**TASK PROMPT**.
Among the entries below, find every line that has "profession" and pull it out.

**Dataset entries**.

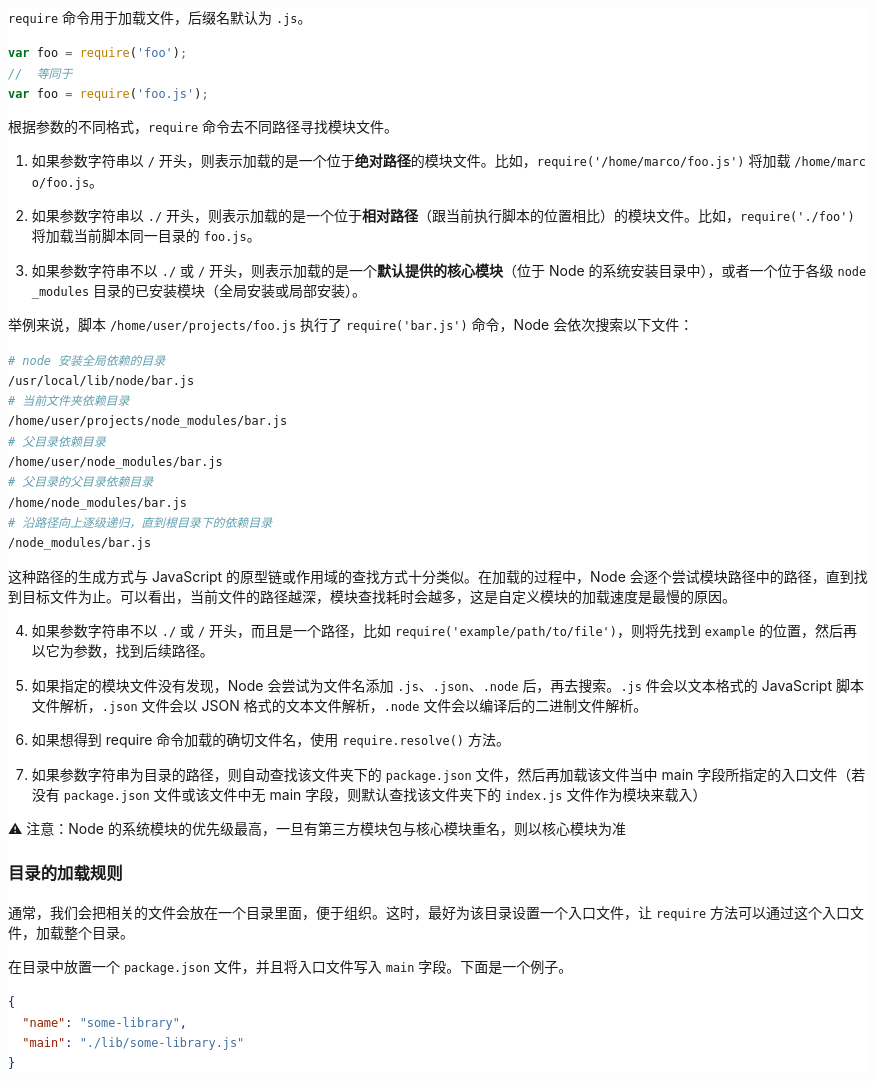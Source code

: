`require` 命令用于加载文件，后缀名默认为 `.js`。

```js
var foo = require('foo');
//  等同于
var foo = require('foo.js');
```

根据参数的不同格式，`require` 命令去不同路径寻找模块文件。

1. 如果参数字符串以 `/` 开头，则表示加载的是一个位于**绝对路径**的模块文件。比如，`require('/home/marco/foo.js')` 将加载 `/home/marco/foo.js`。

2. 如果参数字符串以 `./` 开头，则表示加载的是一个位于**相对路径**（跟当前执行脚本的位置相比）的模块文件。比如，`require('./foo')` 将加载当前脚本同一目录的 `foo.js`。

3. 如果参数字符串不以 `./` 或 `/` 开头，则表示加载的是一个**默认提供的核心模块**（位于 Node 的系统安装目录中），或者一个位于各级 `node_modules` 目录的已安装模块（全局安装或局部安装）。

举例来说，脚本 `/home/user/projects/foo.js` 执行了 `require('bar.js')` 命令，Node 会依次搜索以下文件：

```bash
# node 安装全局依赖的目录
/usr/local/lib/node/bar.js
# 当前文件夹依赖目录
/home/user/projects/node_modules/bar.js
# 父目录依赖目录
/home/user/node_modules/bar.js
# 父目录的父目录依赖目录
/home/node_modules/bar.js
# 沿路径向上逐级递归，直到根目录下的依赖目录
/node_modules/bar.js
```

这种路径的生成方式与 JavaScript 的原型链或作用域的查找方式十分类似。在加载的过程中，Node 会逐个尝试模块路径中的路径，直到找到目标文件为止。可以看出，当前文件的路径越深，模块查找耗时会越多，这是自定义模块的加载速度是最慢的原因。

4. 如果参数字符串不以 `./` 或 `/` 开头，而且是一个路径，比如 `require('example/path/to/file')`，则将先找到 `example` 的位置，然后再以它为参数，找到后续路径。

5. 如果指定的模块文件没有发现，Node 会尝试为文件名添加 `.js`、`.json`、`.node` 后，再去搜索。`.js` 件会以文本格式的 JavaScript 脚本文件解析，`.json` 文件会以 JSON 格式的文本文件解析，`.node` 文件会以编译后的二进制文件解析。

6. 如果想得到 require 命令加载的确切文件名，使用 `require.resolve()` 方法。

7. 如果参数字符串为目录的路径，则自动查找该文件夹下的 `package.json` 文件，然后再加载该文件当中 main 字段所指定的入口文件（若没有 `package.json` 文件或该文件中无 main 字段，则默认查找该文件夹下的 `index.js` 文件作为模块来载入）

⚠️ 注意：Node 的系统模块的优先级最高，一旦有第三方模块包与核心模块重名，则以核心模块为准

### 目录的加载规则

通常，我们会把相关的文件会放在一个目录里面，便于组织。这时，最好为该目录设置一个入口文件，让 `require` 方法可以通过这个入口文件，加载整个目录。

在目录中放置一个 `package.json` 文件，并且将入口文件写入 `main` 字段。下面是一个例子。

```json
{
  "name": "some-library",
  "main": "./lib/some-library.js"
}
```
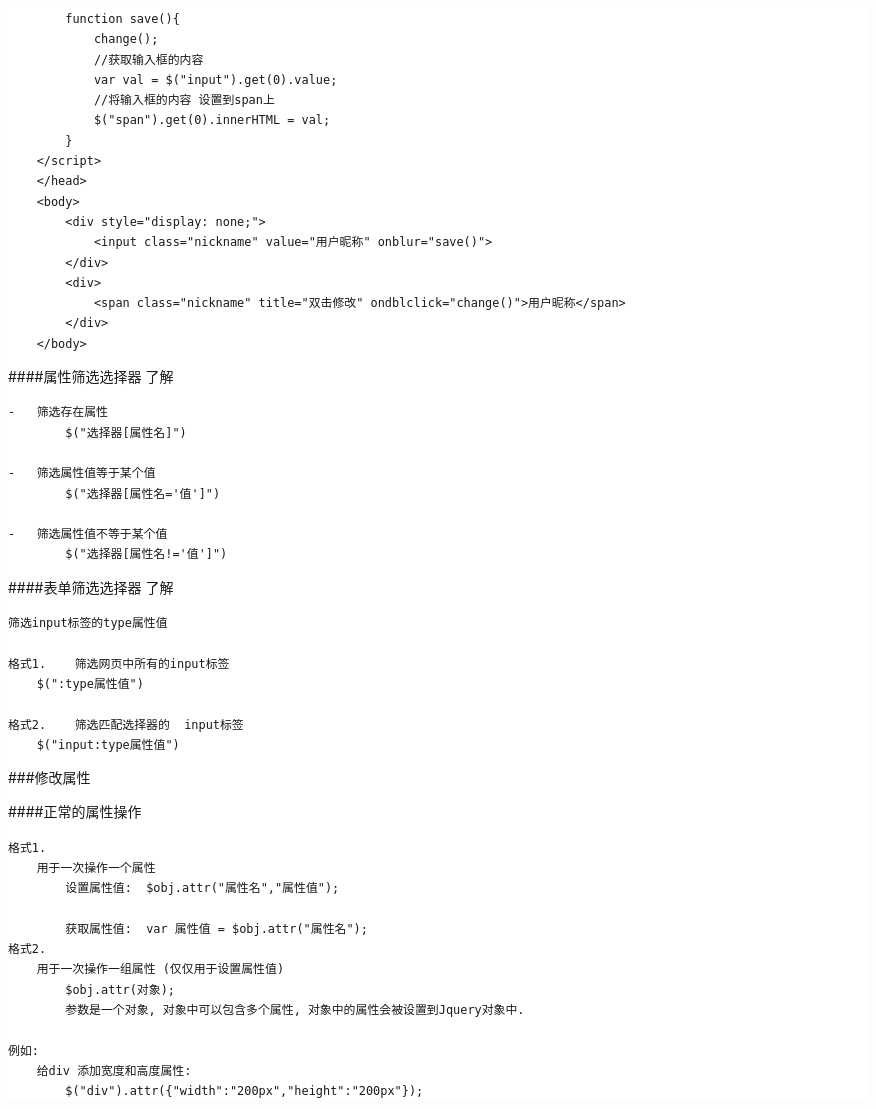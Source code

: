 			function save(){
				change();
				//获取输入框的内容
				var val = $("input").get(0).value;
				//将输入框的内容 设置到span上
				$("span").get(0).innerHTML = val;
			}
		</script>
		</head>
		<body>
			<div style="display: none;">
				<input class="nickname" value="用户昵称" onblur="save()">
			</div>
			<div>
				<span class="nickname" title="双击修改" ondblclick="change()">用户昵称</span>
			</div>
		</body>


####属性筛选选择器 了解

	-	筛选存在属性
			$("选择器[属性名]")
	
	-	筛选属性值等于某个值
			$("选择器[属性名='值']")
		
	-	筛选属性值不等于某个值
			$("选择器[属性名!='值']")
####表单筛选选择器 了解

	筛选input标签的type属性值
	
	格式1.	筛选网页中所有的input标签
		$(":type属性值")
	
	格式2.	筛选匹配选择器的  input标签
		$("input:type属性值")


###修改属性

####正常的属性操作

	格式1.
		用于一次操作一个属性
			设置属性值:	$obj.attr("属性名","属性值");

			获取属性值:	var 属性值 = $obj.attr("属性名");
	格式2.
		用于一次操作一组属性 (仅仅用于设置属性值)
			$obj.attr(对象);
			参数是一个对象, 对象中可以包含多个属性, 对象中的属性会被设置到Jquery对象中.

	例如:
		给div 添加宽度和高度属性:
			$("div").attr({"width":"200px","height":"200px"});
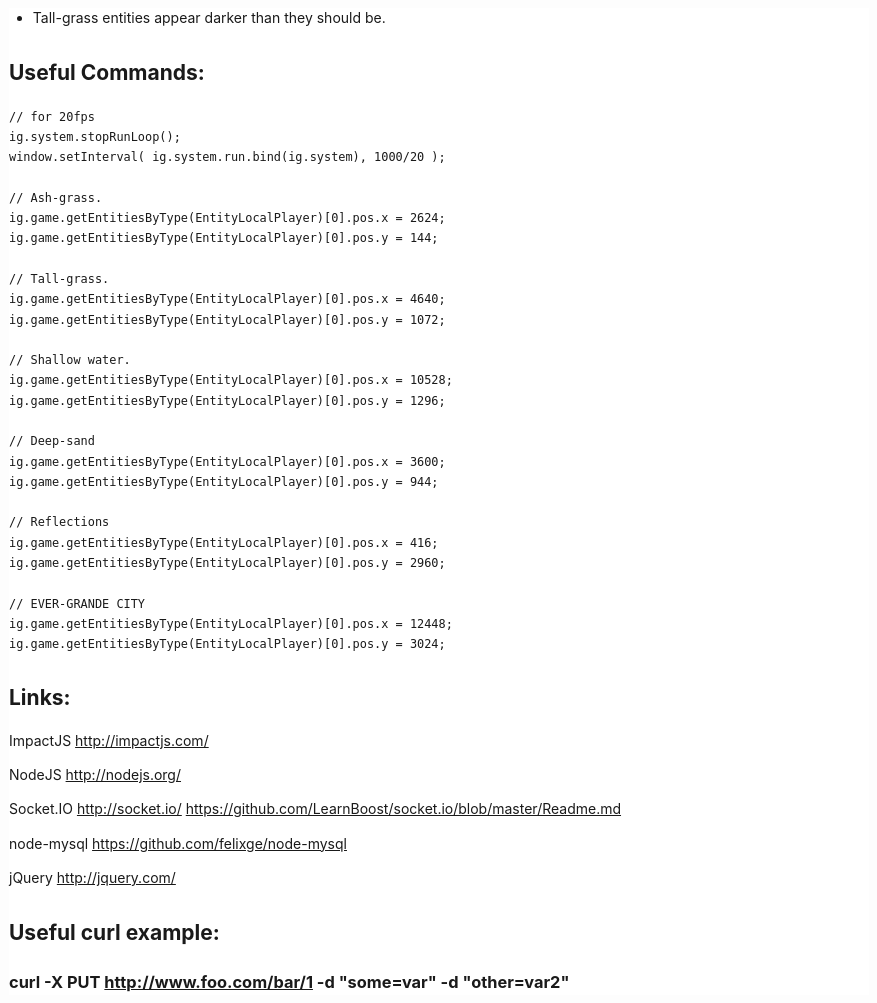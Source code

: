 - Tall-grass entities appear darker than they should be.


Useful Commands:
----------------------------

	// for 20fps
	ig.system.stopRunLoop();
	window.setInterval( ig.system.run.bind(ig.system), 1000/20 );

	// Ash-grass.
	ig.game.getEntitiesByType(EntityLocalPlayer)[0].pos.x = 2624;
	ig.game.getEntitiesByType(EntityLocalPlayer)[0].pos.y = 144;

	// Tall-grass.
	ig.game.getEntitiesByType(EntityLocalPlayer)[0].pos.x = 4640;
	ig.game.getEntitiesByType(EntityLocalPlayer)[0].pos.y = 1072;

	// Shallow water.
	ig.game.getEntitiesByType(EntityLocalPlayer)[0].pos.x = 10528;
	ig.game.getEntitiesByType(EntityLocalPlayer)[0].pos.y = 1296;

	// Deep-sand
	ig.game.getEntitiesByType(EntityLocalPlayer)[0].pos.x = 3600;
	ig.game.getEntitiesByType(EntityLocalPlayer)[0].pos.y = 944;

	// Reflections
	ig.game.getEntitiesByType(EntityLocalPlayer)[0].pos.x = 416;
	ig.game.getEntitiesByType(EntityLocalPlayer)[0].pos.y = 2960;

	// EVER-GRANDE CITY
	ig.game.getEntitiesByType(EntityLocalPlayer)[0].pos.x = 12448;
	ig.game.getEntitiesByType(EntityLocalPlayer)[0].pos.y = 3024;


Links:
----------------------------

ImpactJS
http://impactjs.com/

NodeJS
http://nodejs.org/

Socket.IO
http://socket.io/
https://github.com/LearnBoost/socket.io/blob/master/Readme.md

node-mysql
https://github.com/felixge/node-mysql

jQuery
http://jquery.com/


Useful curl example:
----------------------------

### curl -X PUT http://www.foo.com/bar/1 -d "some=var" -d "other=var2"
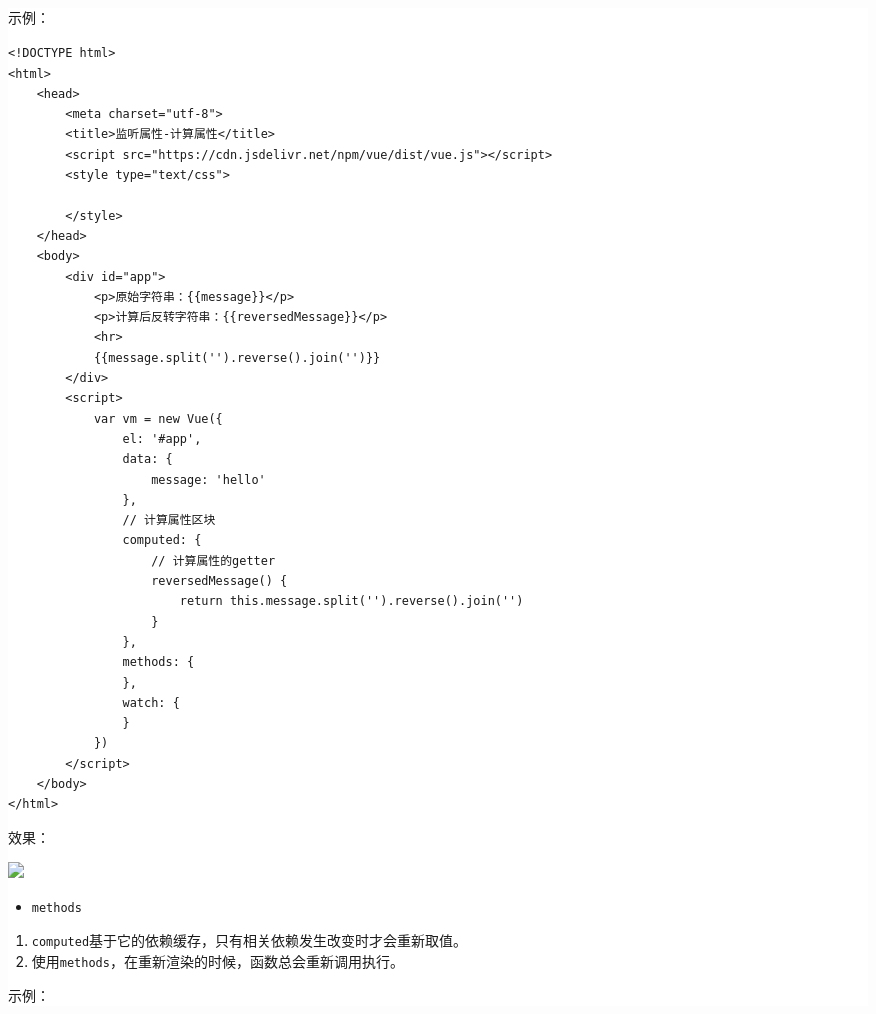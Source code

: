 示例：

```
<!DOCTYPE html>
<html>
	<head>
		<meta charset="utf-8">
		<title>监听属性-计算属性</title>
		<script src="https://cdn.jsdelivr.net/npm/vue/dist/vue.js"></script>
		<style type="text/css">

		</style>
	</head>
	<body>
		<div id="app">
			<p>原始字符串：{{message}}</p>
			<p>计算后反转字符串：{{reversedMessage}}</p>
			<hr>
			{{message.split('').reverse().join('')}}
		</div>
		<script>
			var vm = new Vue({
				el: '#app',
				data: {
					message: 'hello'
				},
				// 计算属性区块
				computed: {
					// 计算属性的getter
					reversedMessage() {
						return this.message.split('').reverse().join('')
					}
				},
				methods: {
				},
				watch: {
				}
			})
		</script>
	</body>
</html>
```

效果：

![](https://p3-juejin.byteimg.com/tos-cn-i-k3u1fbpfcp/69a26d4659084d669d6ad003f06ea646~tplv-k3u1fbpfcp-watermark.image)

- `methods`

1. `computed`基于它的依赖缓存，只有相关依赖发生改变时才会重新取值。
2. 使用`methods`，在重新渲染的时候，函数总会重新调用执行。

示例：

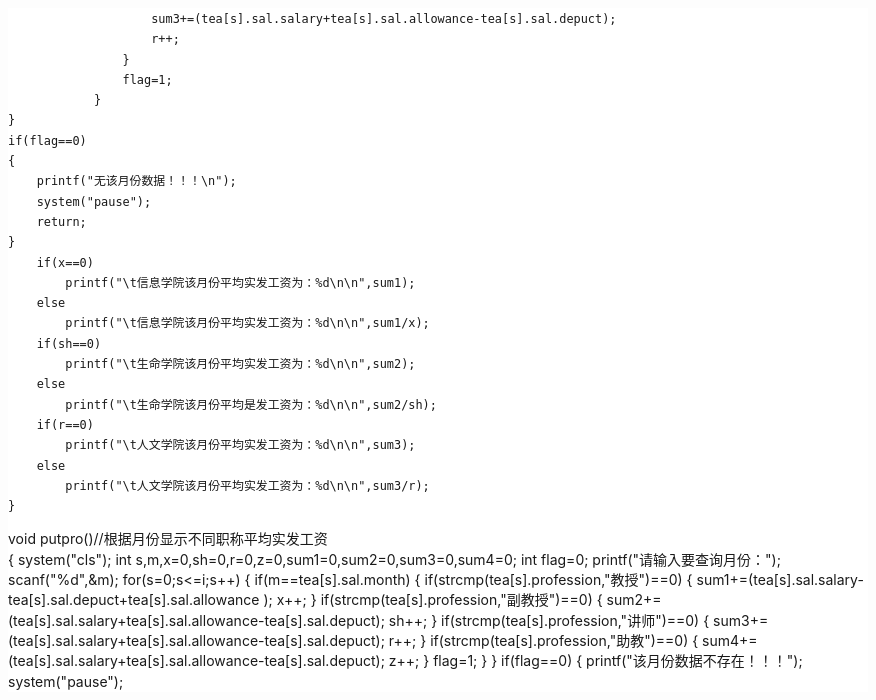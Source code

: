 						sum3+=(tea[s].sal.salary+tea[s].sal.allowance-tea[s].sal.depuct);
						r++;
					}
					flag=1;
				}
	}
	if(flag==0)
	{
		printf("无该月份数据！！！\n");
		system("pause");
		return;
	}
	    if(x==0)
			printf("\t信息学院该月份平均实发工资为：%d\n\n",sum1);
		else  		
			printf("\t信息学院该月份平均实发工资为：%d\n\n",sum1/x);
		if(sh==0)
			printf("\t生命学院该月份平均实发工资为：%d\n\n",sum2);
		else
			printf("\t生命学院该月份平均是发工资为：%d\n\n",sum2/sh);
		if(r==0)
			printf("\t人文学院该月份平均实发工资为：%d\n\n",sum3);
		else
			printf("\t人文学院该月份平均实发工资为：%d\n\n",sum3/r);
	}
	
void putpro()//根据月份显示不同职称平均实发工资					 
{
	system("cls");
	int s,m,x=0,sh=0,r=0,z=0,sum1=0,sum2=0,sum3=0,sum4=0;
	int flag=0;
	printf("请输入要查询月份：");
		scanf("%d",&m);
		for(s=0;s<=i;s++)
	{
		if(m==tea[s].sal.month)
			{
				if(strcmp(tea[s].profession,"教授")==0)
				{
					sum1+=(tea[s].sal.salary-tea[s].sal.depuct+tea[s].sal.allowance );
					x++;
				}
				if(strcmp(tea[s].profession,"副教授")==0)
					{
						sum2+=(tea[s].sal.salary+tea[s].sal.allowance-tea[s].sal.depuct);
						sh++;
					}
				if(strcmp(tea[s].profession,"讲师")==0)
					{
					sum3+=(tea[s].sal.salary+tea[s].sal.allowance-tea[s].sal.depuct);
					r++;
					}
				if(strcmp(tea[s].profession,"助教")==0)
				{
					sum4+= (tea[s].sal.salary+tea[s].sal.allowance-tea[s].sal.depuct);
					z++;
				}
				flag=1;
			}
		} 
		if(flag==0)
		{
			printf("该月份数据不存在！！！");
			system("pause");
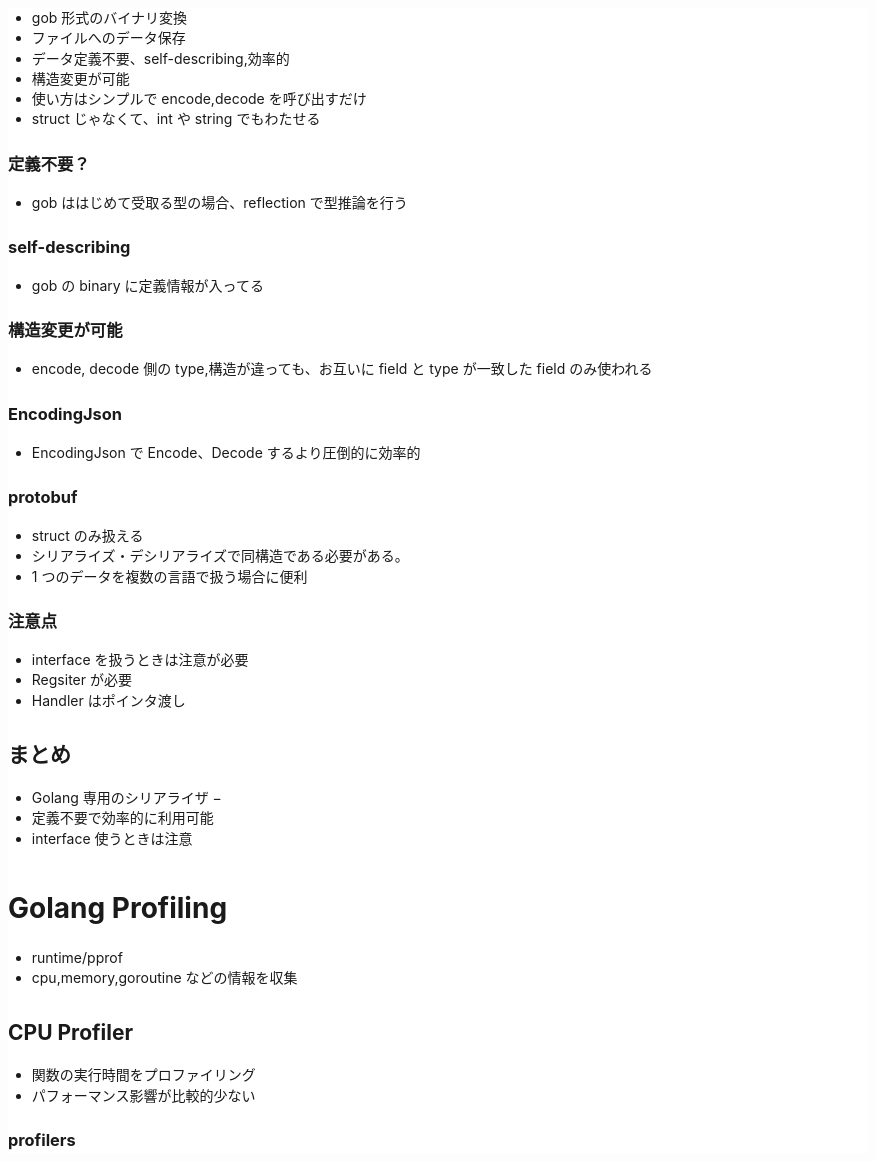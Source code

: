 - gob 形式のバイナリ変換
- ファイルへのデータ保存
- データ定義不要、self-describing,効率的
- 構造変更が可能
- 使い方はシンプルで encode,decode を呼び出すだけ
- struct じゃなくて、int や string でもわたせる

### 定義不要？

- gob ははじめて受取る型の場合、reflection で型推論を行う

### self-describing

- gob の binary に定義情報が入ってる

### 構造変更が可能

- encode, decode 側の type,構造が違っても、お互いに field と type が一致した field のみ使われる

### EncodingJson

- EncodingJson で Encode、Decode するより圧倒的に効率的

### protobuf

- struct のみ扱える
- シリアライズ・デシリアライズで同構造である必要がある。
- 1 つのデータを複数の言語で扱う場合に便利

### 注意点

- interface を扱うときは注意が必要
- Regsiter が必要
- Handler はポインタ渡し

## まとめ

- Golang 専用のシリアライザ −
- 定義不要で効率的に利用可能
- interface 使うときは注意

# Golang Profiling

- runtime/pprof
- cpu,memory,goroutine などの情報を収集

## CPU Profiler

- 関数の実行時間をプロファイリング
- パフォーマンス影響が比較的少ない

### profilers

**SOLUTION TO THE PROBLEM**.
				if(strcmp(tea[s].profession,"教授")==0)
				if(strcmp(tea[s].profession,"副教授")==0)
				if(strcmp(tea[s].profession,"讲师")==0)
				if(strcmp(tea[s].profession,"助教")==0)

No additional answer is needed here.